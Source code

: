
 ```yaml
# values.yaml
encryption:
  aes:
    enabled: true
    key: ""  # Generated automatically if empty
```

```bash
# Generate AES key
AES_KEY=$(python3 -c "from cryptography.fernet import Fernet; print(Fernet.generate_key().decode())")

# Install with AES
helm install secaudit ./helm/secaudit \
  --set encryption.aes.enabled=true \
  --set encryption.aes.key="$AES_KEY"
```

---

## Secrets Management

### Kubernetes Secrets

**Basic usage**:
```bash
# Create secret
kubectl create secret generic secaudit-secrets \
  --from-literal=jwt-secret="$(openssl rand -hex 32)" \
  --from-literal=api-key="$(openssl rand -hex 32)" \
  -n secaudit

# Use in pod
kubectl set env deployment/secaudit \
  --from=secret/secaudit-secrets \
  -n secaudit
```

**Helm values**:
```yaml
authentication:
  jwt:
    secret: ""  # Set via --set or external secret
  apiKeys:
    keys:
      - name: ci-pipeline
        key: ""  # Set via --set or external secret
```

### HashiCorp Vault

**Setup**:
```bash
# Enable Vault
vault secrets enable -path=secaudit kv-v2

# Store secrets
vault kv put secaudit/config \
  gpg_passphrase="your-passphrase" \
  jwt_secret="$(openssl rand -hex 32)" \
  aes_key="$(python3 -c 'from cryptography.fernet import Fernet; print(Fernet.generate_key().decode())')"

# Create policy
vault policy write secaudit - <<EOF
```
...
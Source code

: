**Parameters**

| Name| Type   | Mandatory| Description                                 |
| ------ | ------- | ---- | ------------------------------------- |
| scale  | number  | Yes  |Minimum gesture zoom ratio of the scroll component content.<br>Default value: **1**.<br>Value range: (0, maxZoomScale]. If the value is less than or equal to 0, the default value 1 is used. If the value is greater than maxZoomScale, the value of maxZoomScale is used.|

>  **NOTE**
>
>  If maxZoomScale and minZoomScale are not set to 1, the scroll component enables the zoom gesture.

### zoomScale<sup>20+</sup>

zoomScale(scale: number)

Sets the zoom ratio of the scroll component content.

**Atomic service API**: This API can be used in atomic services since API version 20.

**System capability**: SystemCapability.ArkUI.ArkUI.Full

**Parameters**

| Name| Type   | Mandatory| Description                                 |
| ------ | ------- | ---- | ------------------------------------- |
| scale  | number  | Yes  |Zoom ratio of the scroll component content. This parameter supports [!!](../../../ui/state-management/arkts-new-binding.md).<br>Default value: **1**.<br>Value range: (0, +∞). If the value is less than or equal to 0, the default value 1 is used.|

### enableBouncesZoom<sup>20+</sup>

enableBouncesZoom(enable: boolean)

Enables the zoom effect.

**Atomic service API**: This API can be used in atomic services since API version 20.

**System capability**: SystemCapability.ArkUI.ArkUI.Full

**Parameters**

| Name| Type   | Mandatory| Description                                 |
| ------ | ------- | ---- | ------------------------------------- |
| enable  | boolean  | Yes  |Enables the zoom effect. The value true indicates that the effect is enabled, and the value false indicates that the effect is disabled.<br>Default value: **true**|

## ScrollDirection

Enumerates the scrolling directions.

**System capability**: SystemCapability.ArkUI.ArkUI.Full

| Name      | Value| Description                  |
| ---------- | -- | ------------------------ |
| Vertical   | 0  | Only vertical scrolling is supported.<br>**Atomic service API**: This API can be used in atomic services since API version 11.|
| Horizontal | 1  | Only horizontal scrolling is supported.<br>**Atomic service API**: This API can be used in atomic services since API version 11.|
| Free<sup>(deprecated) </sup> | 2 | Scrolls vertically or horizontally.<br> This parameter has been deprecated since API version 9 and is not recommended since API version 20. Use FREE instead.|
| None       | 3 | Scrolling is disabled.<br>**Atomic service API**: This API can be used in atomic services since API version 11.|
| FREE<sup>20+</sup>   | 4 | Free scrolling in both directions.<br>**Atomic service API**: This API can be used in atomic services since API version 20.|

Exercise prompt:
Where does the string "Free" occur in the listing above? Return every line that contains it.

Task response:
| Free<sup>(deprecated) </sup> | 2 | Scrolls vertically or horizontally.<br> This parameter has been deprecated since API version 9 and is not recommended since API version 20. Use FREE instead.|
| FREE<sup>20+</sup>   | 4 | Free scrolling in both directions.<br>**Atomic service API**: This API can be used in atomic services since API version 20.|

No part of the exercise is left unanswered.